Controls too laggy

In my experience so far, the helicopter has been performing very well with my setup. When I first tested the helicopter for a brief time i was all over the place. Not completely out of control just a little wobbly on hover and taxi, until i settled down and realized back to one or two fingers on the controls and take a deep breath.

I have now gotten to the spot where I can fly this helicopter anywhere I want put it down where I want and I feel very much in tune with it, almost no effort. I fly with one or two fingers in cruise and make subconscious adjustments as needed. The less you react the better response in the controls, in my experience. Even outside of VR handles great. Just finished a little flight traveling SoCal and I’m just in awe with the scenery and this helicopter and it’s a awesome experience to say the least.

I have noticed some control lag myself, especially in VR due to little latency. I have already gotten used to this and it’s honestly not a problem now.

Unfortunately, or maybe fortunately lol, I’m using the honeycomb yoke ( all I have for now ) and been working great. Not traditional perhaps, but it gets the job done with no dead zone with my custom calibration.

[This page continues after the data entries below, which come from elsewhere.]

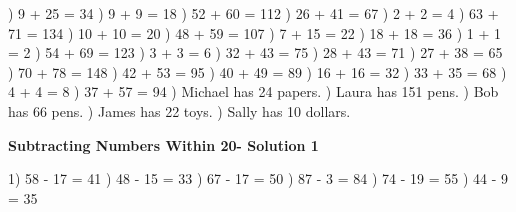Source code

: \documentclass{article}%
\begin{document}
) 9 + 25 = 34%
) 9 + 9 = 18%
) 52 + 60 = 112%
) 26 + 41 = 67%
) 2 + 2 = 4%
) 63 + 71 = 134%
) 10 + 10 = 20%
) 48 + 59 = 107%
) 7 + 15 = 22%
) 18 + 18 = 36%
) 1 + 1 = 2%
) 54 + 69 = 123%
) 3 + 3 = 6%
) 32 + 43 = 75%
) 28 + 43 = 71%
) 27 + 38 = 65%
) 70 + 78 = 148%
) 42 + 53 = 95%
) 40 + 49 = 89%
) 16 + 16 = 32%
) 33 + 35 = 68%
) 4 + 4 = 8%
) 37 + 57 = 94%
) Michael has 24 papers.%
) Laura has 151 pens.%
) Bob has 66 pens.%
) James has 22 toys.%
) Sally has 10 dollars.%
\newline%
\newpage%
\large%
\begin{center}%
\textbf{Subtracting Numbers Within 20- Solution 1}%
\newline%
\end{center} \normalsize%
1) 58 {-} 17 = 41%
) 48 {-} 15 = 33%
) 67 {-} 17 = 50%
) 87 {-} 3 = 84%
) 74 {-} 19 = 55%
) 44 {-} 9 = 35%
\newline%
\end{document}
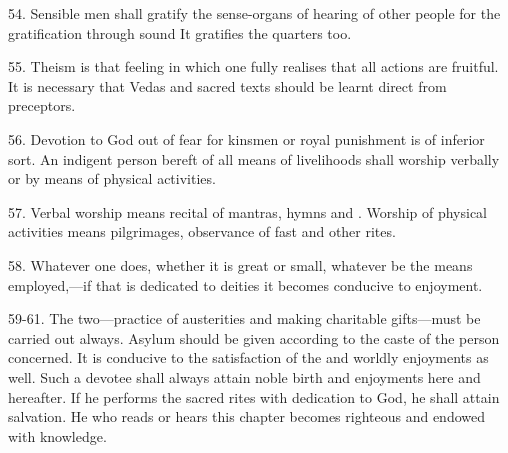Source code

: 54. Sensible men shall gratify the sense-organs of hearing \etc of other people
for the gratification through sound \etc It gratifies the quarters too.

55. Theism is that feeling in which one fully realises that all actions are
fruitful. It is necessary that Vedas and sacred texts should be learnt direct
from preceptors.

56. Devotion to God out of fear for kinsmen or royal punishment is of inferior
sort. An indigent person bereft of all means of livelihoods shall worship
verbally or by means of physical activities.

57. Verbal worship means recital of mantras, hymns and . Worship of
physical activities means pilgrimages, observance of fast and other rites.

58. Whatever one does, whether it is great or small, whatever be the means
employed,—if that is dedicated to deities it becomes conducive to enjoyment.

59-61. The two—practice of austerities and making charitable gifts—must be
carried out always. Asylum should be given according to the caste of the person
concerned. It is conducive to the satisfaction of the  and worldly
enjoyments as well. Such a devotee shall always attain noble birth and
enjoyments here and hereafter. If he performs the sacred rites with dedication
to God, he shall attain salvation. He who reads or hears this chapter becomes
righteous and endowed with knowledge.
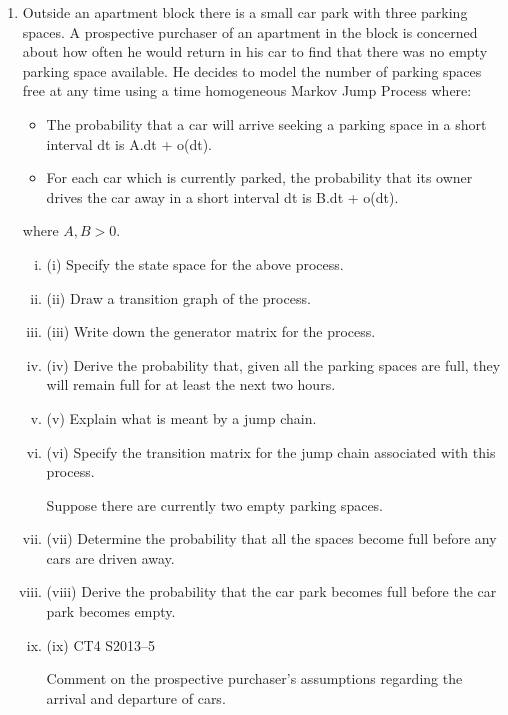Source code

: \documentclass[a4paper,12pt]{article}
\begin{document}
\begin{enumerate}
\item Outside an apartment block there is a small car park with three parking spaces. A
prospective purchaser of an apartment in the block is concerned about how often he
would return in his car to find that there was no empty parking space available. He
decides to model the number of parking spaces free at any time using a time
homogeneous Markov Jump Process where:
\begin{itemize}
\item The probability that a car will arrive seeking a parking space in a short interval
dt is A.dt + o(dt).
\item For each car which is currently parked, the probability that its owner drives the
car away in a short interval dt is B.dt + o(dt).
\end{itemize}
where $A, B > 0$.
\begin{enumerate}[(i)]
\item (i) Specify the state space for the above process. 
\item (ii) Draw a transition graph of the process. 
\item (iii) Write down the generator matrix for the process. 
\item (iv) Derive the probability that, given all the parking spaces are full, they will
remain full for at least the next two hours. 
\item (v) Explain what is meant by a jump chain. 
\item (vi) Specify the transition matrix for the jump chain associated with this process.

Suppose there are currently two empty parking spaces.
\item (vii)
Determine the probability that all the spaces become full before any cars are
driven away.
\item
(viii) Derive the probability that the car park becomes full before the car park
becomes empty.
\item (ix)
CT4 S2013–5

Comment on the prospective purchaser’s assumptions regarding the arrival
and departure of cars.
\end{enumerate}
\end{enumerate}

\newpage
\end{document}
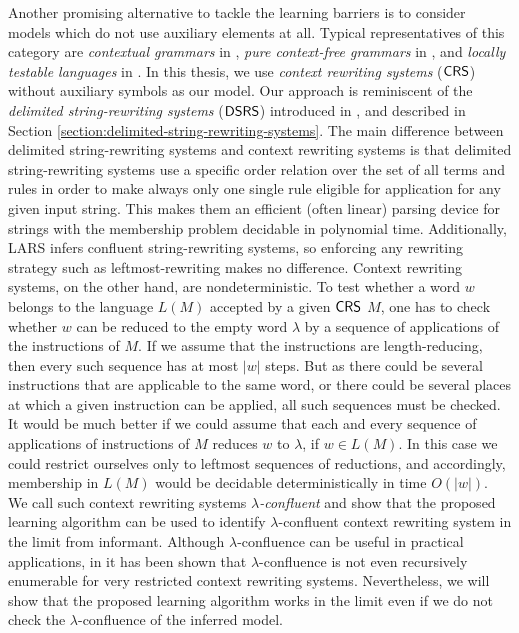 Another promising alternative to tackle the learning barriers is to consider models which do not use auxiliary elements at all. Typical representatives of this category are \emph{contextual grammars} in \cite{M69}, \emph{pure context-free grammars} in \cite{maurer1980pure}, and \emph{locally testable languages} in \cite{MR74,Zal72}. In this thesis, we use \emph{context rewriting systems} ($\mbox{\sf CRS\/}$) without auxiliary symbols as our model. Our approach is reminiscent of the \emph{delimited string-rewriting systems} ($\mbox{\sf DSRS}$) introduced in \cite{Eyraud2007}, and described in Section \ref{section:delimited-string-rewriting-systems}. The main difference between delimited string-rewriting systems and context rewriting systems is that delimited string-rewriting systems use a specific order relation over the set of all terms and rules in order to make always only one single rule eligible for application for any given input string. This makes them an efficient (often linear) parsing device for strings with the membership problem decidable in polynomial time. Additionally, LARS \cite{delaHiguera2010} infers confluent string-rewriting systems, so enforcing any rewriting strategy such as leftmost-rewriting makes no difference. Context rewriting systems, on the other hand, are nondeterministic. To test whether a word $w$ belongs to the language $L(M)$ accepted by a given $\mbox{\sf CRS\/}$ $M$, one has to check whether $w$ can be reduced to the empty word $\lambda$ by a sequence of applications of the instructions of $M$. If we assume that the instructions are length-reducing, then every such sequence has at most $|w|$ steps. But as there could be several instructions that are applicable to the same word, or there could be several places at which a given instruction can be applied, all such sequences must be checked. It would be much better if we could assume that each and every sequence of applications of instructions of $M$ reduces $w$ to $\lambda$, if $w \in L(M)$. In this case we could restrict ourselves only to leftmost sequences of reductions, and accordingly, membership in $L(M)$ would be decidable deterministically in time $O(|w|)$. We call such context rewriting systems \emph{$\lambda$-confluent} and show that the proposed learning algorithm can be used to identify $\lambda$-confluent context rewriting system in the limit from informant. Although $\lambda$-confluence can be useful in practical applications, in \cite{OM13} it has been shown that $\lambda$-confluence is not even recursively enumerable for very restricted context rewriting systems. Nevertheless, we will show that the proposed learning algorithm works in the limit even if we do not check the $\lambda$-confluence of the inferred model.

Using different hardware will always very the experience for sure. Also lets not forget flight sims in general are always going to be more twitchy then the real aircraft. FS95, 98, FSX, P3D, Xplane etc… always very sensitive. Seems to be getting better as technology gets better. In Real life much more intuitive and ‘easier’ to handle vs the sim for sure. That’s being said as a fixed wing pilot. I’m fairly brand new to rotor-craft and I’m hooked. I have so much to still learn.

Interesting observations above from @Implicit. I have a feeling this will be valuable to the dev team and curious to the response from the dev with 2500 hrs has to say. I don’t say that sarcastically, but with hopes, that this awesome helicopter can be refined to the best of its abilities in msfs. I have faith the flight model can be tweaked to get very authentic, which is a nice touch of pace for msfs.

I have also noticed that FlyInside team have been very respectful and open to ideas and suggestions. This is a very good thing and refreshing to see. It shows they care about their customers and their product. I have seen this for myself. Reminds me of A2A, which I’m very fond of. We need more devs like this. Not just about making money which is important of course, but also have passion in aviation, simming and setting the bar high in competition, to separate the junk products and stand out in the crowd.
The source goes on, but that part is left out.